LogogramNLP: Comparing Visual and Textual Representations of Ancient Logographic Writing Systems for NLP
Danlu Chen, Freda Shi, Aditi Agarwal, Jacobo Myerston, Taylor Berg-Kirkpatrick

TL;DR
This paper introduces LogogramNLP, a benchmark for analyzing ancient logographic languages using visual and textual data, showing visual methods can outperform text-based ones for certain NLP tasks.
Contribution
It presents the first benchmark for NLP on ancient logographic languages, comparing visual and textual representations and demonstrating the potential of visual processing.
Findings
Visual representations outperform textual ones on some tasks
The benchmark includes datasets for classification, translation, and parsing
Visual processing can unlock cultural heritage data for NLP
Abstract
Standard natural language processing (NLP) pipelines operate on symbolic representations of language, which typically consist of sequences of discrete tokens.
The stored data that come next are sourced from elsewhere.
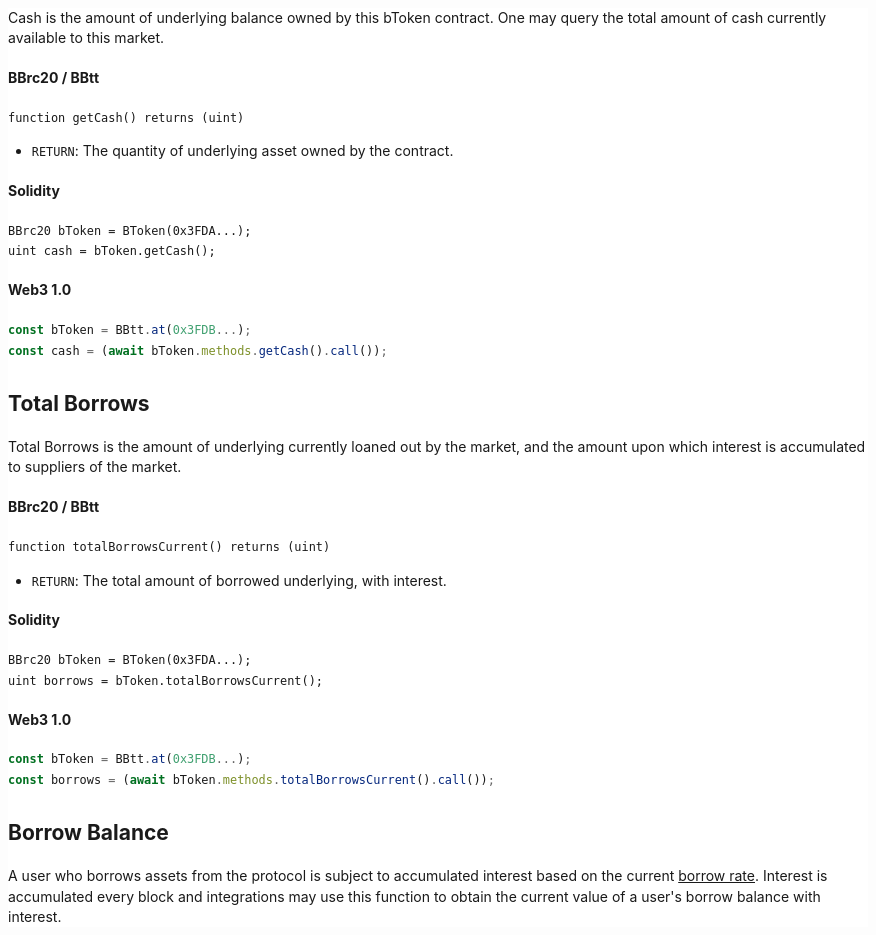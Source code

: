 Cash is the amount of underlying balance owned by this bToken contract. One may query the total amount of cash currently available to this market.

#### BBrc20 / BBtt

```solidity
function getCash() returns (uint)
```

* `RETURN`: The quantity of underlying asset owned by the contract.

#### Solidity

```solidity
BBrc20 bToken = BToken(0x3FDA...);
uint cash = bToken.getCash();
```

#### Web3 1.0

```js
const bToken = BBtt.at(0x3FDB...);
const cash = (await bToken.methods.getCash().call());
```

## Total Borrows

Total Borrows is the amount of underlying currently loaned out by the market, and the amount upon which interest is accumulated to suppliers of the market.

#### BBrc20 / BBtt

```solidity
function totalBorrowsCurrent() returns (uint)
```

* `RETURN`: The total amount of borrowed underlying, with interest.

#### Solidity

```solidity
BBrc20 bToken = BToken(0x3FDA...);
uint borrows = bToken.totalBorrowsCurrent();
```

#### Web3 1.0

```js
const bToken = BBtt.at(0x3FDB...);
const borrows = (await bToken.methods.totalBorrowsCurrent().call());
```

## Borrow Balance

A user who borrows assets from the protocol is subject to accumulated interest based on the current [borrow rate](ctokens.md#borrow-rate). Interest is accumulated every block and integrations may use this function to obtain the current value of a user's borrow balance with interest.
However, creating an analogous representation for ancient logographic writing systems is an extremely labor intensive process that requires expert knowledge. At present, a large portion of logographic data persists in a purely visual form due to the absence of transcription -- this issue poses a bottleneck for researchers seeking to apply NLP toolkits to study ancient logographic languages: most of the relevant data are images of writing. This paper investigates whether direct processing of visual representations of language offers a potential solution. We introduce LogogramNLP, the first benchmark enabling NLP analysis of ancient logographic languages, featuring both transcribed and visual datasets for four writing systems…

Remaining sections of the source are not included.